Как-то в разговоре кто-то из его учеников сказал мне, что брат начинал рисовать с левого нижнего угла.

Не думаю, чтобы это было так, и вот почему. Среди его работ есть несколько неоконченных, где нижний левый угол — свободен.

Глаза его никогда не отдыхали. Если он не работал (его рабочий день был восемнадцать часов, а переставал он работать, только когда садился поесть), то начинал читать. Очков он не признавал и до самой смерти работал без очков.

Брат мечтал о комнате, свет в которую шел бы со всех сторон. Мечтал о комнате! Никогда я не слышала от него слово «мастерская». Работая, он слушал радио, любил, когда по его просьбе Екатерина Александровна читала ему вслух. Она читала все, что выходило нового, газеты. Хорошо зная английский язык, читала ему английские журналы, книги.

Брат никогда не отдыхал, я не знаю, а вернее, я точно знаю, никаких домов отдыха, никаких дач, никаких поездок за город не признавал. За городом он бывал только в тех редких случаях, когда жена его получала путевку в дом отдыха, тогда он навещал ее, и они гуляли в парке, так как обыкновенно жила она в Доме ветеранов революции в Пушкине.

Жену свою брат очень любил. Он называл ее «Дочка», а не по имени.
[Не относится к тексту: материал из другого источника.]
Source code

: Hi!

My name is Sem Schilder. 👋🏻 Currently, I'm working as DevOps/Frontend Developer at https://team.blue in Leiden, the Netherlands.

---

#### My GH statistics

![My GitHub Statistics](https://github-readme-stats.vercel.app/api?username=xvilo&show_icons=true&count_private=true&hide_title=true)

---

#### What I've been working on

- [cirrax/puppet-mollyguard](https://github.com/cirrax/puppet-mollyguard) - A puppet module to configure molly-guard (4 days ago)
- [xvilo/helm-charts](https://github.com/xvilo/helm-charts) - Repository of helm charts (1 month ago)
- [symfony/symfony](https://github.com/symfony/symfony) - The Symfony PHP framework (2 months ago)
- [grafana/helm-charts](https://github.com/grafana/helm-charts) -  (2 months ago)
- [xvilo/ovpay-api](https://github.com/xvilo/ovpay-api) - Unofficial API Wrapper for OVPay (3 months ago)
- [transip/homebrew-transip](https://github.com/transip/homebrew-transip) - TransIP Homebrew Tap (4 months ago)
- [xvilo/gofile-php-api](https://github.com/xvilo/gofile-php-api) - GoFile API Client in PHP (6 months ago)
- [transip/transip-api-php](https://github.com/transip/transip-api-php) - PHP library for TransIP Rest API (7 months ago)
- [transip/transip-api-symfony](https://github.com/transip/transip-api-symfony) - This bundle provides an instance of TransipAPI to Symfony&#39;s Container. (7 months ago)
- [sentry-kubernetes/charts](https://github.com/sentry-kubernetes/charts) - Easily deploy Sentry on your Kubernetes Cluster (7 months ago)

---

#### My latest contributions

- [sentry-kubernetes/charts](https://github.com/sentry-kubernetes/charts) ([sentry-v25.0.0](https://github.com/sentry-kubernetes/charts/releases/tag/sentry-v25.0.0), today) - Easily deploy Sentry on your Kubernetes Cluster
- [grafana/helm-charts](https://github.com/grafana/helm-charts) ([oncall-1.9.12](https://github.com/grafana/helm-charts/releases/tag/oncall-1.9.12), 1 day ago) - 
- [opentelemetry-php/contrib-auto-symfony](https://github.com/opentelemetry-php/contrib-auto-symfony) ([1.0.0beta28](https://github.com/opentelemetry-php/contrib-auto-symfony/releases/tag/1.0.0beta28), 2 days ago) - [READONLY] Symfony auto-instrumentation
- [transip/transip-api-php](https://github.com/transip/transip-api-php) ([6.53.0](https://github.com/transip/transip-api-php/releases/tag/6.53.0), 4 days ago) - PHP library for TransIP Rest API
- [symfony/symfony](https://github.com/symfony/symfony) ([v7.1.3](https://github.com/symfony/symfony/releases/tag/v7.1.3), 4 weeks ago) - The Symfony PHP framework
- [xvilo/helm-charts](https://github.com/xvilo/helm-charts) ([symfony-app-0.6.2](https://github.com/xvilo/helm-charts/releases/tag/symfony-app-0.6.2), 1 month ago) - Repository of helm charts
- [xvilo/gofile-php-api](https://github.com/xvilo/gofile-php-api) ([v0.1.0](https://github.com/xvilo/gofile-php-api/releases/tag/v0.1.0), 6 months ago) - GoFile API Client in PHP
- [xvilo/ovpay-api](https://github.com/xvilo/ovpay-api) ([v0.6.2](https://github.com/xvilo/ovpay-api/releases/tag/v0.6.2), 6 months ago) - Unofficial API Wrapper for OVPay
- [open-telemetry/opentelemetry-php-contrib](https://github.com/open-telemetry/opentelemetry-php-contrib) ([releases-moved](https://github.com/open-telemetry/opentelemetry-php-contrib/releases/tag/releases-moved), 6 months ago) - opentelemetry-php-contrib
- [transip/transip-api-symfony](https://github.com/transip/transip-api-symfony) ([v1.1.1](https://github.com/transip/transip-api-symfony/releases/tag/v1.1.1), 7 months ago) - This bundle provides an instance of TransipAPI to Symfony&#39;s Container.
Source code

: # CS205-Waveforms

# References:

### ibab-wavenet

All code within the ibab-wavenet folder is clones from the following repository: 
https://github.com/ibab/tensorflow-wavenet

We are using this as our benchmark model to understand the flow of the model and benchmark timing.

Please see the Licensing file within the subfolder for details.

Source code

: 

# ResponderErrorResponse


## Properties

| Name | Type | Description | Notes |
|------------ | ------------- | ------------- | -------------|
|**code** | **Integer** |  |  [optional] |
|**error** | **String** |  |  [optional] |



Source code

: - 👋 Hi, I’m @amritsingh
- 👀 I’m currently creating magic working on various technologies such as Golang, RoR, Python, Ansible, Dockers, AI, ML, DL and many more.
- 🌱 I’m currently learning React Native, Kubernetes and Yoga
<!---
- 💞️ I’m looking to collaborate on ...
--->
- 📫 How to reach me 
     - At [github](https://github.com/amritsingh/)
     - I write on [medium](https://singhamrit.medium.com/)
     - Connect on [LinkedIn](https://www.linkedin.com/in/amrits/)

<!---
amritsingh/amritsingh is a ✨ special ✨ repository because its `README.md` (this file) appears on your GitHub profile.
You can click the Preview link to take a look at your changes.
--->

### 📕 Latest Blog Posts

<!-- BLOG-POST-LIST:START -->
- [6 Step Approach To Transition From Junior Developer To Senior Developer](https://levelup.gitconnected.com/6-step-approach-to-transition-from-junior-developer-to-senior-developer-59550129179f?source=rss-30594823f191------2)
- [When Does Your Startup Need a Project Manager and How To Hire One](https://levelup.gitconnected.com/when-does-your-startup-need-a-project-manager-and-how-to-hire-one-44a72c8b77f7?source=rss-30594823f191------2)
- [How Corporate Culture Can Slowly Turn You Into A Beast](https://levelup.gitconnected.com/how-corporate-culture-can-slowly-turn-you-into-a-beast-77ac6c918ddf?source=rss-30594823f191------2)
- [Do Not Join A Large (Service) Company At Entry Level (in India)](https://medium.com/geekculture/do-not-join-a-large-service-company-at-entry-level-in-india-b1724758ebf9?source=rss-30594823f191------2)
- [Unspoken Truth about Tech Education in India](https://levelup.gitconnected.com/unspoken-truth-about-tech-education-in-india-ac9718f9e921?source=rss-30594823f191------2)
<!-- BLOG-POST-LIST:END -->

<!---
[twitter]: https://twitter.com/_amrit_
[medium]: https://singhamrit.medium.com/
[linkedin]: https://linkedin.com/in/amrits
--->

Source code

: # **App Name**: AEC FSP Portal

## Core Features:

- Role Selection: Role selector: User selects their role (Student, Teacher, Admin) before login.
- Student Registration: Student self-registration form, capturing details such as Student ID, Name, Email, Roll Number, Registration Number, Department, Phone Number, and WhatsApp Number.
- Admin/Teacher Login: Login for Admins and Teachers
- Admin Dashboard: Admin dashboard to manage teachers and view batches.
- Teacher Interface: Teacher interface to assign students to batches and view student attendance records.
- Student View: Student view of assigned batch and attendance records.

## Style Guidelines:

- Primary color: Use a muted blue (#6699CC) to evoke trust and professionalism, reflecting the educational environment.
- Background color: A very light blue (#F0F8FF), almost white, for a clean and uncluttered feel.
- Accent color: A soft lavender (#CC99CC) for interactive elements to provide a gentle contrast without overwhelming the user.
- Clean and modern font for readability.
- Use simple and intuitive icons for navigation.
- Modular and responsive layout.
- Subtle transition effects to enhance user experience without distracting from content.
Однажды мы, муж, сестра и я, возвращались после его доклада в Доме художника домой и в трамвае услыхали такой разговор: один из обсуждавших выступление брата вдруг спросил, женат ли Филонов. И получил ответ: «Не знаю, женат ли Филонов, но дочка у него есть». Кто-то из них сказал: «Здорово он говорит!», а другой в ответ: «А еще лучше ругается!»

Из дневника жены брата. 1924 год. Зашла, у него был Левдиков. Разговор был о воле личности. Он опять высказал свой взгляд, что волею и упорством человек может достичь всего, что из всякого он сделает такого же мастера, как он сам. Он не признает, что существует талант, гений, но что человек упорством достигает всего. Затем мы провели хороший вечер. Настроение было крайне приподнятое и много хорошего сказал он мне, и что он придумал, чтобы нам не ссориться, и какую картину он хочет, чтобы я нарисовала, и что я начинаю рассуждать, как филоновская дочка, и чтобы я дала слово, что мы никогда не оставим друг друга и т. п. Словом один из незабываемых дней.

Возможно, брат прожил бы дольше, если бы во время войны и блокады не отрывал от своего голодного пайка какую-то часть, чтобы принести ей кусочек булки или печенья! А она была старше его почти на двадцать лет! Умерла Екатерина Александровна через пять месяцев после его смерти. <…>

Брат очень много времени отдавал ученикам. Ограничивая себя во всем, чтобы иметь больше времени для работы, не беря поэтому заказов, голодая, не имея теплого пальто, сам чинил свои ботинки, да всего и не вспомнишь! — для учеников не жалел своего времени. Сколько раз я выслушивала сожаления о том, что брат так много тратил труда и времени на учеников. Он делился с ними всем, что знал сам. Считая, что художник должен быть всесторонне образован, он учил их даже английскому языку.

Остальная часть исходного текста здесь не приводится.